L’initiative « en faveur du service public » est de ces rares objets soumis au vote populaire qui n’ont gagné aucun soutien préalable au Parlement fédéral : rejet au Conseil des Etats par 43 voix contre et 0 pour, rejet au Conseil national par 196 voix contre et 0 pour. L’exploit est suffisamment rare pour être souligné : pas un seul parlementaire, de gauche, de droite ou même « indépendant » n’a soutenu ce texte.
Le texte de l’initiative
L’initiative prévoit une priorité de l’action de la Confédération en faveur des « prestations de base », sans définir celles-ci. Ces prestations doivent être fournies à des prix raisonnables sans réalisation de bénéfices. L’initiative exige aussi que la rémunération des employés des anciennes régies fédérales comme la Poste ou les CFF, notamment celle des grands patrons, ne soit pas supérieure à celle des fonctionnaires de la Confédération. L’argument principal des initiants est que le service public se dégrade partout malgré les bénéfices faramineux réalisés par ces entreprises.
Une initiative à rejeter
En dépit de son titre attrayant, cette initiative doit être rejetée résolument. L’adopter consisterait en effet à revenir au système des régies publiques d’avant l’an 2000. Or, ce système était largement considéré comme défavorable aux consommateurs, avec des tarifs de prestations exorbitants en comparaison européenne et l’absence d’incitations pour ces régies à innover.
Le virage opéré à la fin du XXème siècle a consisté en un compromis très suisse.

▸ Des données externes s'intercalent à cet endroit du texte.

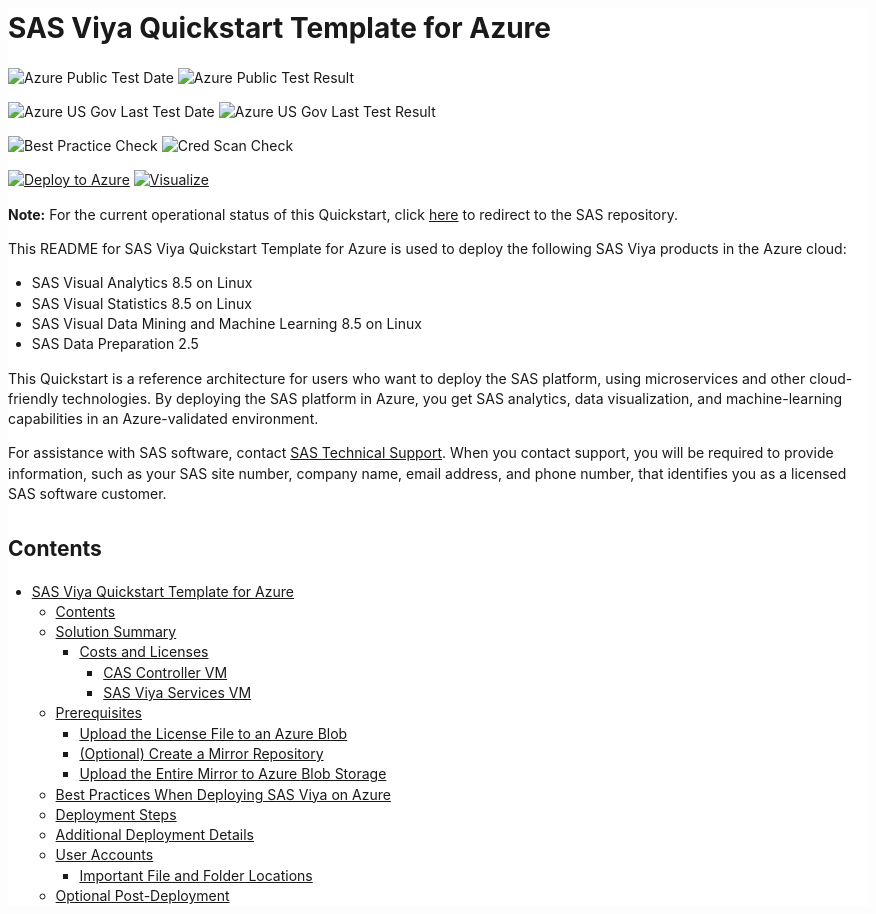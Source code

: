 # SAS Viya Quickstart Template for Azure

![Azure Public Test Date](https://azurequickstartsservice.blob.core.windows.net/badges/sas-viya/PublicLastTestDate.svg)
![Azure Public Test Result](https://azurequickstartsservice.blob.core.windows.net/badges/sas-viya/PublicDeployment.svg)

![Azure US Gov Last Test Date](https://azurequickstartsservice.blob.core.windows.net/badges/sas-viya/FairfaxLastTestDate.svg)
![Azure US Gov Last Test Result](https://azurequickstartsservice.blob.core.windows.net/badges/sas-viya/FairfaxDeployment.svg)

![Best Practice Check](https://azurequickstartsservice.blob.core.windows.net/badges/sas-viya/BestPracticeResult.svg)
![Cred Scan Check](https://azurequickstartsservice.blob.core.windows.net/badges/sas-viya/CredScanResult.svg)

[![Deploy to Azure](https://raw.githubusercontent.com/Azure/azure-quickstart-templates/master/1-CONTRIBUTION-GUIDE/images/deploytoazure.svg?sanitize=true)](https://portal.azure.com/#create/Microsoft.Template/uri/https%3A%2F%2Fraw.githubusercontent.com%2Fazure%2Fazure-quickstart-templates%2Fmaster%2Fsas-viya%2F%2Fazuredeploy.json)
[![Visualize](https://raw.githubusercontent.com/Azure/azure-quickstart-templates/master/1-CONTRIBUTION-GUIDE/images/visualizebutton.svg?sanitize=true)](http://armviz.io/#/?load=https%3A%2F%2Fraw.githubusercontent.com%2FAzure%2Fazure-quickstart-templates%2Fmaster%sas-viya%2Fazuredeploy.json)

**Note:** For the current operational status of this Quickstart, click
[here](https://github.com/sassoftware/quickstart-sas-viya-azure/tree/master) to
redirect to the SAS repository.

This README for SAS Viya Quickstart Template for Azure is used to deploy the
following SAS Viya products in the Azure cloud:

- SAS Visual Analytics 8.5 on Linux
- SAS Visual Statistics 8.5 on Linux
- SAS Visual Data Mining and Machine Learning 8.5 on Linux
- SAS Data Preparation 2.5

This Quickstart is a reference architecture for users who want to deploy the SAS
platform, using microservices and other cloud-friendly technologies. By
deploying the SAS platform in Azure, you get SAS analytics, data visualization,
and machine-learning capabilities in an Azure-validated environment.

For assistance with SAS software, contact
[SAS Technical Support](https://support.sas.com/en/technical-support.html). When
you contact support, you will be required to provide information, such as your
SAS site number, company name, email address, and phone number, that identifies
you as a licensed SAS software customer.

## Contents

- [SAS Viya Quickstart Template for Azure](#sas-viya-quickstart-template-for-azure)
  - [Contents](#contents)
  - [Solution Summary](#solution-summary)
    - [Costs and Licenses](#costs-and-licenses)
      - [CAS Controller VM](#cas-controller-vm)
      - [SAS Viya Services VM](#sas-viya-services-vm)
  - [Prerequisites](#prerequisites)
    - [Upload the License File to an Azure Blob](#upload-the-license-file-to-an-azure-blob)
    - [(Optional) Create a Mirror Repository](#optional-create-a-mirror-repository)
    - [Upload the Entire Mirror to Azure Blob Storage](#upload-the-entire-mirror-to-azure-blob-storage)
  - [Best Practices When Deploying SAS Viya on Azure](#best-practices-when-deploying-sas-viya-on-azure)
  - [Deployment Steps](#deployment-steps)
  - [Additional Deployment Details](#additional-deployment-details)
  - [User Accounts](#user-accounts)
    - [Important File and Folder Locations](#important-file-and-folder-locations)
  - [Optional Post-Deployment](#optional-post-deployment)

Les régies ont été transformées en sociétés anonymes avec une participation largement majoritaire voire exclusive de la Confédération. Ceci a permis de libéraliser tout en gardant dans la loi le contrôle des prestations essentielles du service public. On a ainsi créé les incitations pour moderniser ce service, permettant une meilleure qualité des prestations à des prix proches de leurs coûts réels, et cela alors que la population suisse et ses besoins augmentent.
Par ailleurs, l’argument des bénéfices « faramineux » de ces sociétés est trompeur. L’actionnariat de celles-ci est en effet exclusivement ou en grande partie tenu par la Confédération, donc les dividendes retournent à la population. Ces sociétés paient en outre des impôts considérables. La question des salaires élevés de certaines sociétés peut être réglée par le Parlement, sans accepter l’initiative en bloc avec tous ses effets négatifs.
Enfin, les vrais causes de la baisse supposée des prestations publiques sont ailleurs que dans la structure des sociétés qui les fournissent : l’augmentation exponentielle de la mobilité des Suisses, la diminution du recours aux services postaux traditionnels par exemple. Accepter l’initiative consisterait à se voiler la face et à faire perdre de l’argent à la Confédération, en compliquant inutilement l’organisation de ses entreprises. Cela diminuerait d’autant les moyens disponibles pour le service public.